(Pictures paired with source code)
========

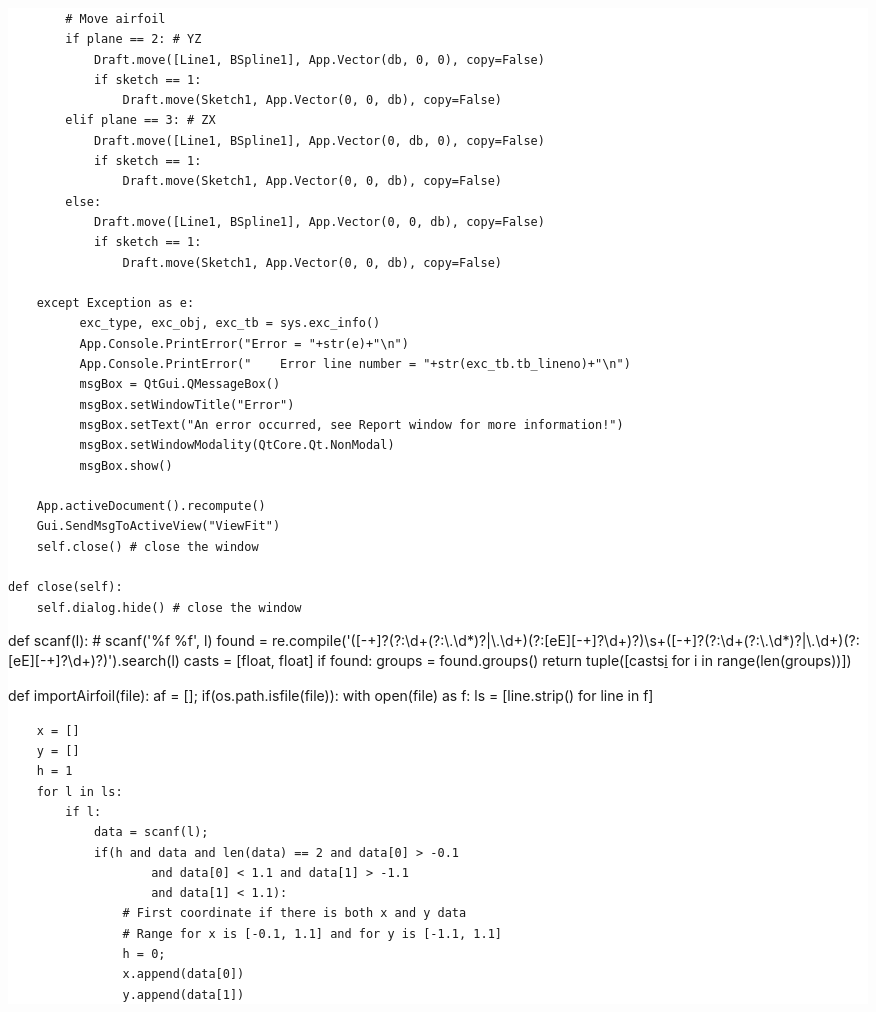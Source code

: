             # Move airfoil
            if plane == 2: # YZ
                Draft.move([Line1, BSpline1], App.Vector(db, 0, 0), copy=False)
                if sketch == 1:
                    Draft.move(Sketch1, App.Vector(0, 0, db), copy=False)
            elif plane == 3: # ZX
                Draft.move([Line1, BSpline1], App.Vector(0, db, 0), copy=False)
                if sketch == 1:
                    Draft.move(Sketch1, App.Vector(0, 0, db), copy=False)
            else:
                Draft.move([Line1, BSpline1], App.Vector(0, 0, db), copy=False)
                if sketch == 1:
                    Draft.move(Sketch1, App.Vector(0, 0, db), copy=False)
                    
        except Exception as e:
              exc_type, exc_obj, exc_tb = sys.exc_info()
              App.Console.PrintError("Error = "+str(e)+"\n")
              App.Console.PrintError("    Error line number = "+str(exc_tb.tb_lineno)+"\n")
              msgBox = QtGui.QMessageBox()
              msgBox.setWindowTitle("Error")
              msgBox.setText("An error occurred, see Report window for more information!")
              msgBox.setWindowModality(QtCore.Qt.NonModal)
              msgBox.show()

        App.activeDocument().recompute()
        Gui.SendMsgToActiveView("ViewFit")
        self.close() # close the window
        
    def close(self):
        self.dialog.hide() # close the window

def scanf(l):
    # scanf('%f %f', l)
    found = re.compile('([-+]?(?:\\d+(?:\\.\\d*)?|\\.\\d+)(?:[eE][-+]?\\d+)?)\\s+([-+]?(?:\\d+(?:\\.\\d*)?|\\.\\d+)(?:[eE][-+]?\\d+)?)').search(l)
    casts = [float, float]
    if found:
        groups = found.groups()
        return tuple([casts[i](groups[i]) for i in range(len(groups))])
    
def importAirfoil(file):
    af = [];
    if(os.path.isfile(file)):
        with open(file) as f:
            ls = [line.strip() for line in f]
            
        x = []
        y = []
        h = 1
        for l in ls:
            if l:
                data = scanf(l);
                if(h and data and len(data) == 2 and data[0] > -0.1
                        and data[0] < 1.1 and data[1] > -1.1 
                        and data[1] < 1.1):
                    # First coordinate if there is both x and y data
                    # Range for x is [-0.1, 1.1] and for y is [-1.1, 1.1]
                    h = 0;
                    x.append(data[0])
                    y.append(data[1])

========

▶ [PROMPT]:
Among the records above, repeat exactly the line with "Draft.move([Line1, BSpline1], App.Vector(db, 0, 0), copy=False)", the line with "Draft.move([Line1, BSpline1], App.Vector(0, db, 0), copy=False)", and every line in between, and only those.

▶ [TASK SOLUTION]:
                Draft.move([Line1, BSpline1], App.Vector(db, 0, 0), copy=False)
                if sketch == 1:
                    Draft.move(Sketch1, App.Vector(0, 0, db), copy=False)
            elif plane == 3: # ZX
                Draft.move([Line1, BSpline1], App.Vector(0, db, 0), copy=False)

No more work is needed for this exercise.